И геологический парень тоже запел, хотя и не шибко красиво, но с душой. И слова, оказалось, знал:
Долго я тяжкие цепи носил…
«Ага, знат нашу сибирскую песню! Чо ты его твистами шпынял, Тихон Тихонович», — торжествующе мелькнуло во взгляде Никанора Сергеевича. Он обнял геологического парня левой рукой и, сжав правую в небольшой, но крепенький кулачок, погрозил кому-то невидимому:
Долго скитался в горах Акатуя…
Гриша обнял ягодного уполномоченного, совсем позабыв, что тот как-никак начальство, и, лукаво кося на него глазами, вывел протяжно и разбойно:
Старый бродяга бежать пособил…
И ягодный уполномоченный пропел, как будто вздохнул о себе:
Ожил я, волю почуя…
Из-за стены вышла Ксюта, протирая заспанные глаза, нестрого приложила палец к губам. Из уважения к ребенку песню остановили.

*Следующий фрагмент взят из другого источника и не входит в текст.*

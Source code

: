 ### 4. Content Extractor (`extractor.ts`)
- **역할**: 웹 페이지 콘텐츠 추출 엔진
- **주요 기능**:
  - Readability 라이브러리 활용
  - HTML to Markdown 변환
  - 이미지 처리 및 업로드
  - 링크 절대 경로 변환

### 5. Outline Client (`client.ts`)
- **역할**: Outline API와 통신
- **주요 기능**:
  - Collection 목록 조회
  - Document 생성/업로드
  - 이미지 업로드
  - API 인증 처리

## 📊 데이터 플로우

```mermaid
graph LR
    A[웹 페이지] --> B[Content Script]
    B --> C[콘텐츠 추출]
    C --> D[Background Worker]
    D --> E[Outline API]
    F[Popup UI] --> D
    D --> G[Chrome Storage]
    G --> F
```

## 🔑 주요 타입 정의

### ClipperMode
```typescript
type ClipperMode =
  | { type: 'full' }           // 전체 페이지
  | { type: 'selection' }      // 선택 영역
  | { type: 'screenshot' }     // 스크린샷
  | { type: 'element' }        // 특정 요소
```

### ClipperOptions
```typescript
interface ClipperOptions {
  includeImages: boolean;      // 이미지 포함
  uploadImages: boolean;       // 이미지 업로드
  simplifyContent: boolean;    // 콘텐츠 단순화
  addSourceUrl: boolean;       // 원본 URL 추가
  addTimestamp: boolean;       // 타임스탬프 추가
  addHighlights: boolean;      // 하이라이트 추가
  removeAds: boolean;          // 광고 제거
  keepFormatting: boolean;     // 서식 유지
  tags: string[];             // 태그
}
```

И тогда сказал Иван Кузьмич Беломестных:
— Вот так бы и жили люди на свете белом, как умеют они вместе песни петь, все бы хорошо тогда было. Много было здесь разговоров говорено. До чего-то я умом своим заскорузлым не добрался, а с чем-то и несогласный был, но это второ дело. Перво дело, чо говорить люди стали, не боятся мыслей своих. Вить ежели мыслей бояться, их совсем не будет. Спасибо вам, гости дорогие, прибыли вы с подарком драгоценным — с внуком. Пущай он кем хошь будет, лишь бы человеком. Об одном только вы не сказали, но я скажу. Нельзя, чобы война была. Шибко нельзя. Война — она людей от доброты и от образованности отшвыриват. Сколь веков мы с мамаями воевали, и куда нас это отшвырнуло… А сколь войн потом было. Я вот по трем отгрохать сапогами успел и тоже в чем-то человек отшвырнутый. Доброты во мне часто не хватат, а про образованность чо говорить. Простите за это. И ты, Ксюта, прости. Мир и нам, старым людям, нужен, ишо на лучшу жизнь поглядеть хоть своими подслеповатыми хочется. А как ему, несмышленышу, мир нужен, он и сам, конечно, не понимат, но мы за него понимать должны. А чобы мир между народами настал, сначала надо мир между людьми наладить. А то вить воюем мы друг против друга, и, быват, по пустякам. Не надо по пустякам воевать, и тогда, бог поможет, большой войны не будет.